Did Google Create a Quantum Computer That Breaks Blockchain Security?

TL;DR: No. While the research results are impressive, we're still far from breaking modern cryptography.

A thread. 🧵 https://t.co/a0DTfvzlxh

— Charles Guillemet (@P3b7_) December 10, 2024

As of now, according to current knowledge, bitcoin is not threatened by quantum computers. But let’s revisit how bitcoin works for a moment to convince ourselves.

The Shield of Hash Functions

During a transaction, a script (utxo) is created. This script mathematically links an amount of BTC to a public key.

Originally, the bitcoin protocol did not obfuscate public keys. The Pay-to-Public-Key method (P2PK) was used. In summary, all public keys were used as they were, making them vulnerable to Shor’s algorithm.

This is no longer the case today. Public keys are transformed into “addresses” by passing them through the SHA-256 and RIPEMD-160 hash functions.

One of these new methods is called Pay-to-Public-Key-Hash (P2PKH), which uses the hash of the public key instead of the public key itself.

Hashing public keys allows them to be obscured and made resistant to quantum computers. Phew… However, many bitcoins are still tied to scripts that directly use public keys. Notably, those belonging to Satoshi.

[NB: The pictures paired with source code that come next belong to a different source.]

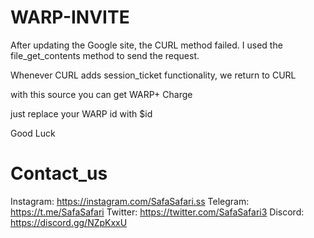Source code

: # WARP-INVITE

After updating the Google site, the CURL method failed. I used the file_get_contents method to send the request.

Whenever CURL adds session_ticket functionality, we return to CURL

with this source you can get WARP+ Charge

just replace your WARP id with $id

Good Luck

# Contact_us
Instagram: https://instagram.com/SafaSafari.ss
Telegram: https://t.me/SafaSafari
Twitter: https://twitter.com/SafaSafari3
Discord: https://discord.gg/NZpKxxU
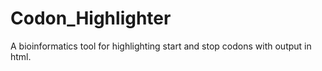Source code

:# Codon_Highlighter
A bioinformatics tool for highlighting start and stop codons with output in html.
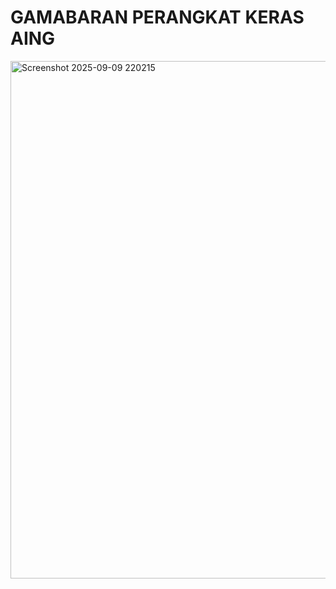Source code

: # GAMABARAN PERANGKAT KERAS AING
<img width="952" height="828" alt="Screenshot 2025-09-09 220215" src="https://github.com/user-attachments/assets/738d52b8-0872-4df0-ac07-3ed03f53ca30" />
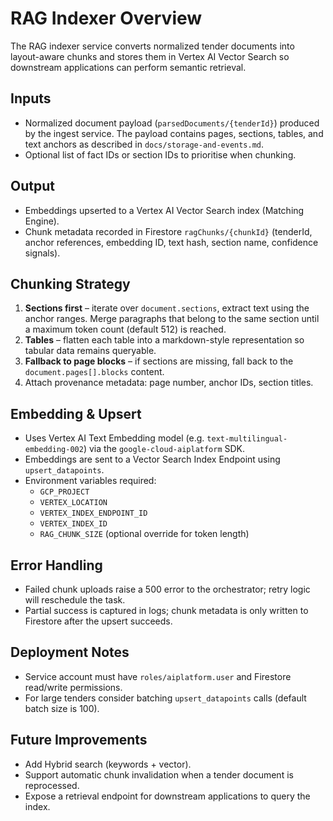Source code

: # RAG Indexer Overview

The RAG indexer service converts normalized tender documents into
layout-aware chunks and stores them in Vertex AI Vector Search so downstream
applications can perform semantic retrieval.

## Inputs

- Normalized document payload (`parsedDocuments/{tenderId}`) produced by the
  ingest service. The payload contains pages, sections, tables, and text anchors
  as described in `docs/storage-and-events.md`.
- Optional list of fact IDs or section IDs to prioritise when chunking.

## Output

- Embeddings upserted to a Vertex AI Vector Search index (Matching Engine).
- Chunk metadata recorded in Firestore `ragChunks/{chunkId}` (tenderId, anchor
  references, embedding ID, text hash, section name, confidence signals).

## Chunking Strategy

1. **Sections first** – iterate over `document.sections`, extract text using the
   anchor ranges. Merge paragraphs that belong to the same section until a
   maximum token count (default 512) is reached.
2. **Tables** – flatten each table into a markdown-style representation so
   tabular data remains queryable.
3. **Fallback to page blocks** – if sections are missing, fall back to the
   `document.pages[].blocks` content.
4. Attach provenance metadata: page number, anchor IDs, section titles.

## Embedding & Upsert

- Uses Vertex AI Text Embedding model (e.g. `text-multilingual-embedding-002`) via the
  `google-cloud-aiplatform` SDK.
- Embeddings are sent to a Vector Search Index Endpoint using `upsert_datapoints`.
- Environment variables required:
  - `GCP_PROJECT`
  - `VERTEX_LOCATION`
  - `VERTEX_INDEX_ENDPOINT_ID`
  - `VERTEX_INDEX_ID`
  - `RAG_CHUNK_SIZE` (optional override for token length)

## Error Handling

- Failed chunk uploads raise a 500 error to the orchestrator; retry logic will
  reschedule the task.
- Partial success is captured in logs; chunk metadata is only written to
  Firestore after the upsert succeeds.

## Deployment Notes

- Service account must have `roles/aiplatform.user` and Firestore read/write
  permissions.
- For large tenders consider batching `upsert_datapoints` calls (default batch
  size is 100).

## Future Improvements

- Add Hybrid search (keywords + vector).
- Support automatic chunk invalidation when a tender document is reprocessed.
- Expose a retrieval endpoint for downstream applications to query the index.
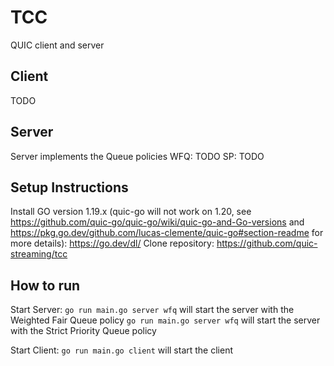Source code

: # TCC
QUIC client and server

## Client
TODO

## Server
Server implements the Queue policies
WFQ: TODO
SP: TODO

## Setup Instructions
Install GO version 1.19.x (quic-go will not work on 1.20, see https://github.com/quic-go/quic-go/wiki/quic-go-and-Go-versions and https://pkg.go.dev/github.com/lucas-clemente/quic-go#section-readme for more details): https://go.dev/dl/
Clone repository: https://github.com/quic-streaming/tcc

## How to run
Start Server:
`go run main.go server wfq` will start the server with the Weighted Fair Queue policy
`go run main.go server wfq` will start the server with the Strict Priority Queue policy

Start Client: 
`go run main.go client` will start the client

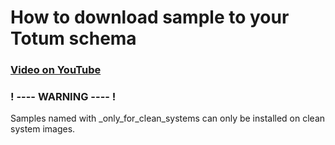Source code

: # How to download sample to your Totum schema

### [Video on YouTube](https://youtu.be/C4vh3-LM5YA)

### ! ---- WARNING ---- !

Samples named with _only_for_clean_systems can only be installed on clean system images.
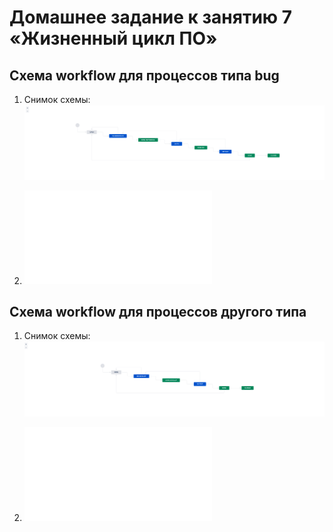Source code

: # Домашнее задание к занятию 7 «Жизненный цикл ПО»


## Схема workflow для процессов типа bug

1. Снимок схемы:
![](./images/bug_wf.png)

2. ![xml-файл схемы](./xml/Bug_workflow.xml)

## Схема workflow для процессов другого типа

1. Снимок схемы:
![](./images/main_wf.png)

2. ![xml-файл схемы](./xml/Main_workflow.xml)

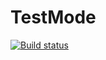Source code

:# TestMode
[![Build status](https://ci.appveyor.com/api/projects/status/4jv0rq5ipagwpcb9?svg=true)](https://ci.appveyor.com/project/KateKomratova/testmode)
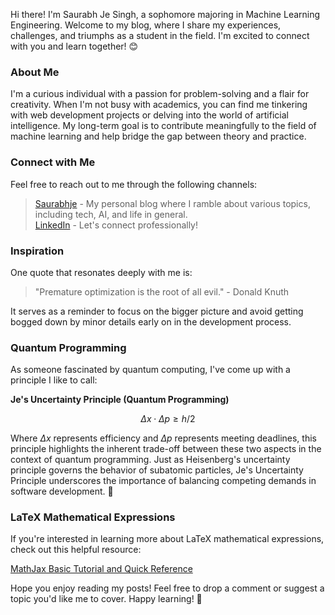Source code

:  Hi there! I'm Saurabh Je Singh, a sophomore majoring in Machine Learning Engineering. Welcome to my blog, where I share my experiences, challenges, and triumphs as a student in the field. I'm excited to connect with you and learn together! 😊

### About Me

I'm a curious individual with a passion for problem-solving and a flair for creativity. When I'm not busy with academics, you can find me tinkering with web development projects or delving into the world of artificial intelligence. My long-term goal is to contribute meaningfully to the field of machine learning and help bridge the gap between theory and practice.

### Connect with Me

Feel free to reach out to me through the following channels:

> [Saurabhje](https://saurabhje.vercel.app/) - My personal blog where I ramble about various topics, including tech, AI, and life in general.<br>
> [LinkedIn](https://www.linkedin.com/in/saurabhje/) - Let's connect professionally!

### Inspiration

One quote that resonates deeply with me is:

>"Premature optimization is the root of all evil." - Donald Knuth

It serves as a reminder to focus on the bigger picture and avoid getting bogged down by minor details early on in the development process.

### Quantum Programming

As someone fascinated by quantum computing, I've come up with a principle I like to call:

**Je's Uncertainty Principle (Quantum Programming)**

$$\Delta x \cdot \Delta p \geq h/2$$

Where $\Delta x$ represents efficiency and $\Delta p$ represents meeting deadlines, this principle highlights the inherent trade-off between these two aspects in the context of quantum programming. Just as Heisenberg's uncertainty principle governs the behavior of subatomic particles, Je's Uncertainty Principle underscores the importance of balancing competing demands in software development. 🤔

### LaTeX Mathematical Expressions

If you're interested in learning more about LaTeX mathematical expressions, check out this helpful resource:

[MathJax Basic Tutorial and Quick Reference](http://meta.math.stackexchange.com/questions/5020/mathjax-basic-tutorial-and-quick-reference)

Hope you enjoy reading my posts! Feel free to drop a comment or suggest a topic you'd like me to cover. Happy learning! 🚀
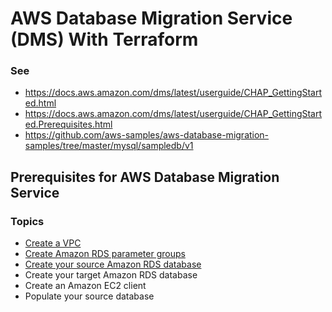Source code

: # AWS Database Migration Service (DMS) With Terraform

### See

* https://docs.aws.amazon.com/dms/latest/userguide/CHAP_GettingStarted.html
* https://docs.aws.amazon.com/dms/latest/userguide/CHAP_GettingStarted.Prerequisites.html
* https://github.com/aws-samples/aws-database-migration-samples/tree/master/mysql/sampledb/v1

## Prerequisites for AWS Database Migration Service

### Topics

* [Create a VPC](./modules/vpc/README.md)
* [Create Amazon RDS parameter groups](./modules/rds-parameter-groups/README.md)
* [Create your source Amazon RDS database](./modules/rds-source-db/README.md)
* Create your target Amazon RDS database
* Create an Amazon EC2 client
* Populate your source database
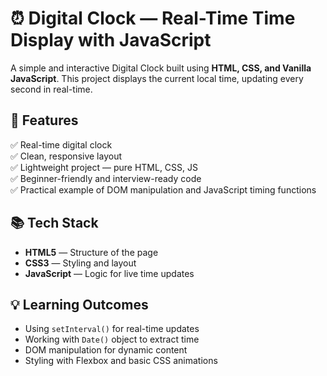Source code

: # ⏰ Digital Clock — Real-Time Time Display with JavaScript

A simple and interactive Digital Clock built using **HTML, CSS, and Vanilla JavaScript**. This project displays the current local time, updating every second in real-time.

## 🚀 Features

✅ Real-time digital clock  
✅ Clean, responsive layout  
✅ Lightweight project — pure HTML, CSS, JS  
✅ Beginner-friendly and interview-ready code  
✅ Practical example of DOM manipulation and JavaScript timing functions  

## 📚 Tech Stack

- **HTML5** — Structure of the page  
- **CSS3** — Styling and layout  
- **JavaScript** — Logic for live time updates  
 

## 💡 Learning Outcomes

- Using `setInterval()` for real-time updates  
- Working with `Date()` object to extract time  
- DOM manipulation for dynamic content  
- Styling with Flexbox and basic CSS animations  


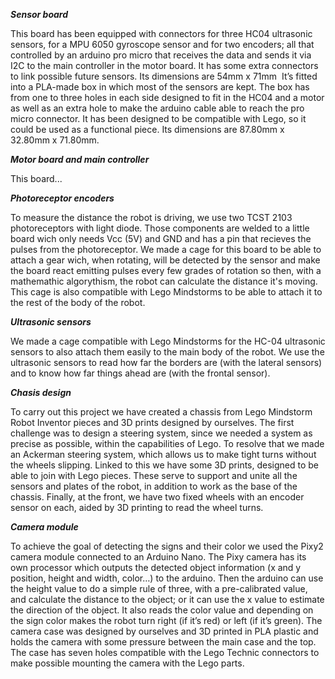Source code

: ***Sensor board***

This board has been equipped with connectors for three HC04 ultrasonic sensors, for a MPU 6050 gyroscope sensor and for two encoders; all that controlled by an arduino pro micro that receives the data and sends it via I2C to the main controller in the motor board. It has some extra connectors to link possible future sensors. Its dimensions are 54mm x 71mm 
It’s fitted into a PLA-made box in which most of the sensors are kept. The box has from one to three holes in each side designed to fit in the HC04 and a motor as well as an extra hole to make the arduino cable able to reach the pro micro connector. It has been designed to be compatible with Lego, so it could be used as a functional piece. Its dimensions are 87.80mm x 32.80mm x 71.80mm.

***Motor board and main controller***

This board...

***Photoreceptor encoders***

To measure the distance the robot is driving, we use two TCST 2103 photoreceptors with light diode. Those components are welded to a little board wich only needs Vcc (5V) and GND and has a pin that recieves the pulses from the photoreceptor. We made a cage for this board to be able to attach a gear wich, when rotating, will be detected by the sensor and make the board react emitting pulses every few grades of rotation so then, with a mathemathic algorythism, the robot can calculate the distance it's moving. This cage is also compatible with Lego Mindstorms to be able to attach it to the rest of the body of the robot.

***Ultrasonic sensors***

We made a cage compatible with Lego Mindstorms for the HC-04 ultrasonic sensors to also attach them easily to the main body of the robot. We use the ultrasonic sensors to read how far the borders are (with the lateral sensors) and to know how far things ahead are (with the frontal sensor).

***Chasis design***

To carry out this project we have created a chassis from Lego Mindstorm Robot Inventor pieces and 3D prints designed by ourselves.
The first challenge was to design a steering system, since we needed a system as precise as possible, within the capabilities of Lego. To resolve that we made an Ackerman steering system, which allows us to make tight turns without the wheels slipping. Linked to this we have some 3D prints, designed to be able to join with Lego pieces. These serve to support and unite all the sensors and plates of the robot, in addition to work as the base of the chassis. Finally, at the front, we have two fixed wheels with an encoder sensor on each, aided by 3D printing to read the wheel turns.

***Camera module***

To achieve the goal of detecting the signs and their color we used the Pixy2 camera module connected to an Arduino Nano. The Pixy camera has its own processor which outputs the detected object information (x and y position, height and width, color…) to the arduino. Then the arduino can use the height value to do a simple rule of three, with a pre-calibrated value, and calculate the distance to the object; or it can use the x value to estimate the direction of the object. It also reads the color value and depending on the sign color makes the robot turn right (if it’s red) or left (if it’s green).
The camera case was designed by ourselves and 3D printed in PLA plastic and holds the camera with some pressure between the main case and the top. The case has seven holes compatible with the Lego Technic connectors to make possible mounting the camera with the Lego parts.
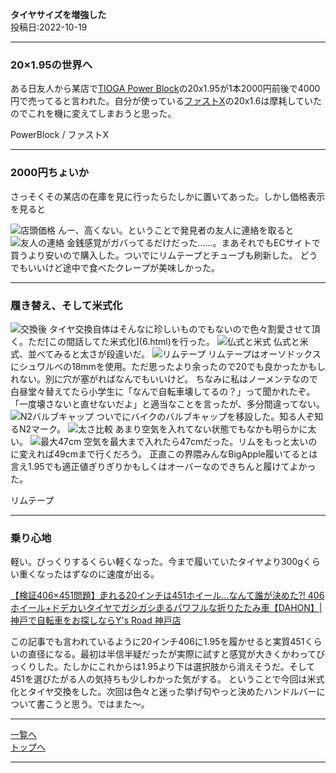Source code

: 

**タイヤサイズを増強した**  
投稿日:2022-10-19

---

### 20×1.95の世界へ

ある日友人から某店で[TIOGA Power Block](https://tiogajpn.com/products/tire/tir19203.html)の20x1.95が1本2000円前後で4000円で売ってると言われた。自分が使っている[ファストX](https://tiogajpn.com/products/tire/tir28800.html)の20x1.6は摩耗していたのでこれを機に変えてしまおうと思った。

PowerBlock / ファストX

---

### 2000円ちょいか

さっそくその某店の在庫を見に行ったらたしかに置いてあった。しかし価格表示を見ると

<img alt="店頭価格" src="/bike/md/P8/images11/20221004_115438.jpg">
んー、高くない。ということで発見者の友人に連絡を取ると

<img alt="友人の連絡" src="/bike/md/P8/images11/1664856977446.jpg">
金銭感覚がガバってるだけだった……。まあそれでもECサイトで買うより安いので購入した。ついでにリムテープとチューブも刷新した。
どうでもいいけど途中で食べたクレープが美味しかった。

---

### 履き替え、そして米式化

<img alt="交換後" src="/bike/md/P8/images11/20221004_160616.jpg">
タイヤ交換自体はそんなに珍しいものでもないので色々割愛させて頂く。ただ[この間話してた米式化](6.html)を行った。

<img alt="仏式と米式" src="/bike/md/P8/images11/20221004_155322.jpg">
仏式と米式、並べてみると太さが段違いだ。

<img alt="リムテープ" src="/bike/md/P8/images11/20221004_160302.jpg">
リムテープはオーソドックスにシュワルベの18mmを使用。ただ思ったより余ったので20でも良かったかもしれない。別に穴が塞がればなんでもいいけど。
ちなみに私はノーメンテなので白昼堂々替えてたら小学生に「なんで自転車壊してるの？」って聞かれたぞ。「一度壊さないと直せないだよ」と適当なことを言ったが、多分間違ってない。

<img alt="N2バルブキャップ" src="/bike/md/P8/images11/20221004_161944.jpg">
ついでにバイクのバルブキャップを移設した。知る人ぞ知るN2マーク。

<img alt="太さ比較" src="/bike/md/P8/images11/20221004_162140.jpg">
あまり空気を入れてない状態でもなかも明らかに太い。

<img alt="最大47cm" src="/bike/md/P8/images11/20221005_114223.jpg">
空気を最大まで入れたら47cmだった。リムをもっと太いのに変えれば49cmまで行くだろう。
正直この界隈みんなBigApple履いてるとは言え1.95でも適正値ぎりぎりかもしくはオーバーなのできちんと履けてよかった。

リムテープ

---

### 乗り心地

軽い。びっくりするくらい軽くなった。今まで履いていたタイヤより300gくらい重くなったはずなのに速度が出る。

[【検証406×451問題】走れる20インチは451ホイール…なんて誰が決めた?! 406ホイール+ドデカいタイヤでガシガシ走るパワフルな折りたたみ車【DAHON】| 神戸で自転車をお探しならY's Road 神戸店](https://ysroad.co.jp/kobe/2018/04/01/38949)

この記事でも言われているように20インチ406に1.95を履かせると実質451くらいの直径になる。最初は半信半疑だったが実際に試すと感覚が大きくかわってびっくりした。たしかにこれからは1.95より下は選択肢から消えそうだ。そして451を選びたがる人の気持ちも少しわかった気がする。
ということで今回は米式化とタイヤ交換をした。次回は色々と迷った挙げ句やっと決めたハンドルバーについて書こうと思う。ではまた～。

---

[一覧へ](./Link.md)  
[トップへ](/)

---
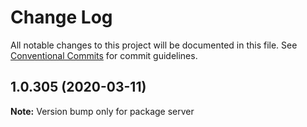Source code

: # Change Log

All notable changes to this project will be documented in this file.
See [Conventional Commits](https://conventionalcommits.org) for commit guidelines.

## 1.0.305 (2020-03-11)

**Note:** Version bump only for package server
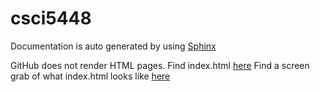 # csci5448

Documentation is auto generated by using [Sphinx](http://www.sphinx-doc.org/en/master/usage/extensions/autodoc.html)

GitHub does not render HTML pages. Find index.html [here](./docs/build/html/index.html)
Find a screen grab of what index.html looks like [here](./AutoDocSample.png)
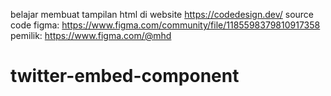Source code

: belajar membuat tampilan html di website https://codedesign.dev/
source code figma: https://www.figma.com/community/file/1185598379810917358
pemilik: https://www.figma.com/@mhd
# twitter-embed-component
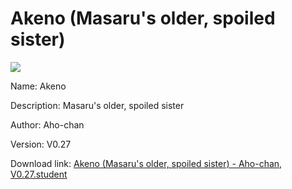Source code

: # Akeno (Masaru's older, spoiled sister)

<img src = "https://raw.githubusercontent.com/Arbiter1223/Koukou-Gurashi-Custom-Students/master/Students/Files/Akeno%20(Masaru's%20older%2C%20spoiled%20sister).png">

Name: Akeno

Description: Masaru's older, spoiled sister

Author: Aho-chan

Version: V0.27

Download link: <a href="https://raw.githubusercontent.com/Arbiter1223/Koukou-Gurashi-Custom-Students/master/Students/Files/Akeno%20(Masaru's%20older%2C%20spoiled%20sister)%20-%20Aho-chan%2C%20V0.27.student">Akeno (Masaru's older, spoiled sister) - Aho-chan, V0.27.student</a>
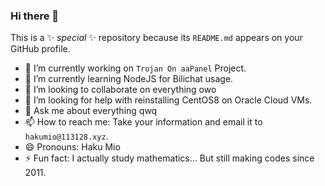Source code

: ### Hi there 👋

This is a ✨ _special_ ✨ repository because its `README.md` appears on your GitHub profile.

- 🔭 I’m currently working on `Trojan On aaPanel` Project.
- 🌱 I’m currently learning NodeJS for Bilichat usage.
- 👯 I’m looking to collaborate on everything owo
- 🤔 I’m looking for help with reinstalling CentOS8 on Oracle Cloud VMs.
- 💬 Ask me about everything qwq
- 📫 How to reach me: Take your information and email it to `hakumio@113128.xyz`.
- 😄 Pronouns: Haku Mio
- ⚡ Fun fact: I actually study mathematics... But still making codes since 2011.
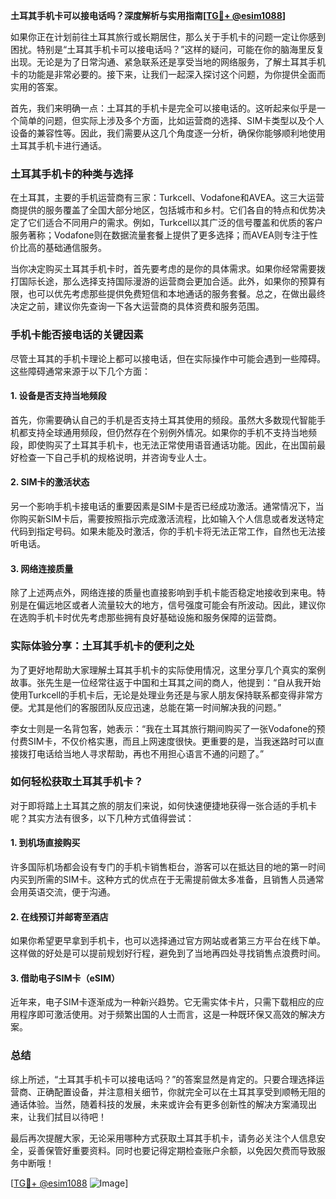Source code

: **土耳其手机卡可以接电话吗？深度解析与实用指南[[TG💪+ @esim1088](https://t.me/s/esim1088)]**

如果你正在计划前往土耳其旅行或长期居住，那么关于手机卡的问题一定让你感到困扰。特别是“土耳其手机卡可以接电话吗？”这样的疑问，可能在你的脑海里反复出现。无论是为了日常沟通、紧急联系还是享受当地的网络服务，了解土耳其手机卡的功能是非常必要的。接下来，让我们一起深入探讨这个问题，为你提供全面而实用的答案。

首先，我们来明确一点：土耳其的手机卡是完全可以接电话的。这听起来似乎是一个简单的问题，但实际上涉及多个方面，比如运营商的选择、SIM卡类型以及个人设备的兼容性等。因此，我们需要从这几个角度逐一分析，确保你能够顺利地使用土耳其手机卡进行通话。

### 土耳其手机卡的种类与选择

在土耳其，主要的手机运营商有三家：Turkcell、Vodafone和AVEA。这三大运营商提供的服务覆盖了全国大部分地区，包括城市和乡村。它们各自的特点和优势决定了它们适合不同用户的需求。例如，Turkcell以其广泛的信号覆盖和优质的客户服务著称；Vodafone则在数据流量套餐上提供了更多选择；而AVEA则专注于性价比高的基础通信服务。

当你决定购买土耳其手机卡时，首先要考虑的是你的具体需求。如果你经常需要拨打国际长途，那么选择支持国际漫游的运营商会更加合适。此外，如果你的预算有限，也可以优先考虑那些提供免费短信和本地通话的服务套餐。总之，在做出最终决定之前，建议你先查询一下各大运营商的具体资费和服务范围。

### 手机卡能否接电话的关键因素

尽管土耳其的手机卡理论上都可以接电话，但在实际操作中可能会遇到一些障碍。这些障碍通常来源于以下几个方面：

#### 1. 设备是否支持当地频段
首先，你需要确认自己的手机是否支持土耳其使用的频段。虽然大多数现代智能手机都支持全球通用频段，但仍然存在个别例外情况。如果你的手机不支持当地频段，即使购买了土耳其手机卡，也无法正常使用语音通话功能。因此，在出国前最好检查一下自己手机的规格说明，并咨询专业人士。

#### 2. SIM卡的激活状态
另一个影响手机卡接电话的重要因素是SIM卡是否已经成功激活。通常情况下，当你购买新SIM卡后，需要按照指示完成激活流程，比如输入个人信息或者发送特定代码到指定号码。如果未能及时激活，你的手机卡将无法正常工作，自然也无法接听电话。

#### 3. 网络连接质量
除了上述两点外，网络连接的质量也直接影响到手机卡能否稳定地接收到来电。特别是在偏远地区或者人流量较大的地方，信号强度可能会有所波动。因此，建议你在选购手机卡时优先考虑那些拥有良好基础设施和服务保障的运营商。

### 实际体验分享：土耳其手机卡的便利之处

为了更好地帮助大家理解土耳其手机卡的实际使用情况，这里分享几个真实的案例故事。张先生是一位经常往返于中国和土耳其之间的商人，他提到：“自从我开始使用Turkcell的手机卡后，无论是处理业务还是与家人朋友保持联系都变得非常方便。尤其是他们的客服团队反应迅速，总能在第一时间解决我的问题。”

李女士则是一名背包客，她表示：“我在土耳其旅行期间购买了一张Vodafone的预付费SIM卡，不仅价格实惠，而且上网速度很快。更重要的是，当我迷路时可以直接拨打电话给当地人寻求帮助，再也不用担心语言不通的问题了。”

### 如何轻松获取土耳其手机卡？

对于即将踏上土耳其之旅的朋友们来说，如何快速便捷地获得一张合适的手机卡呢？其实方法有很多，以下几种方式值得尝试：

#### 1. 到机场直接购买
许多国际机场都会设有专门的手机卡销售柜台，游客可以在抵达目的地的第一时间内买到所需的SIM卡。这种方式的优点在于无需提前做太多准备，且销售人员通常会用英语交流，便于沟通。

#### 2. 在线预订并邮寄至酒店
如果你希望更早拿到手机卡，也可以选择通过官方网站或者第三方平台在线下单。这样做的好处是可以提前规划好行程，避免到了当地再四处寻找销售点浪费时间。

#### 3. 借助电子SIM卡（eSIM）
近年来，电子SIM卡逐渐成为一种新兴趋势。它无需实体卡片，只需下载相应的应用程序即可激活使用。对于频繁出国的人士而言，这是一种既环保又高效的解决方案。

### 总结

综上所述，“土耳其手机卡可以接电话吗？”的答案显然是肯定的。只要合理选择运营商、正确配置设备，并注意相关细节，你就完全可以在土耳其享受到顺畅无阻的通话体验。当然，随着科技的发展，未来或许会有更多创新性的解决方案涌现出来，让我们拭目以待吧！

最后再次提醒大家，无论采用哪种方式获取土耳其手机卡，请务必关注个人信息安全，妥善保管好重要资料。同时也要记得定期检查账户余额，以免因欠费而导致服务中断哦！

[[TG💪+ @esim1088](https://t.me/s/esim1088) ![Image](https://i.postimg.cc/4NQfJmqS/Snipaste-2025-05-13-00-14-12.png)]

How Many Bitcoins Are at Risk?

The National Institute of Standards and Technology (NIST) predicts that quantum computers capable of executing Shor’s algorithm will exist in 10 to 20 years. Those who have not yet moved their bitcoins to secure addresses have plenty of time to do so.

In total, 1,723,900 BTC are still found in P2PK utxos (including Satoshi’s million BTC). But that’s not all. More than 4 million additional BTC are also at risk due to address reuse.

All is well as long as an address only receives BTC. However, the public key is revealed as soon as part of the received funds is spent, regardless of the type of script used.

In other words, generating new addresses for each transaction not only enhances your anonymity but also protects you from the quantum threat.

Here is a recent presentation on the matter, backed by figures:

My latest talk, on the threat of quantum computing advancements to Bitcoin, is now available.

Key takeaway: one way or another, whether we do something or do nothing, inviolable properties of Bitcoin will eventually be violated.https://t.co/4qv5KrD8Mo

— Jameson Lopp (@lopp) October 23, 2024

Certainly, several asymmetric cryptography algorithms resistant to quantum computers already exist. But let’s remember that most of the early algorithms proposed to NIST were broken in just a few months.

Once the right cryptography is chosen, users will still need to take action by moving their BTC to secure addresses themselves. Given what bitcoin is, one cannot just install a new type of signature, and voilà, it works against quantum.

Jameson Lopp calculated that it would technically take 20,500 blocks (142 days) to migrate all bitcoins to new addresses. Or even several years for a realistic scenario.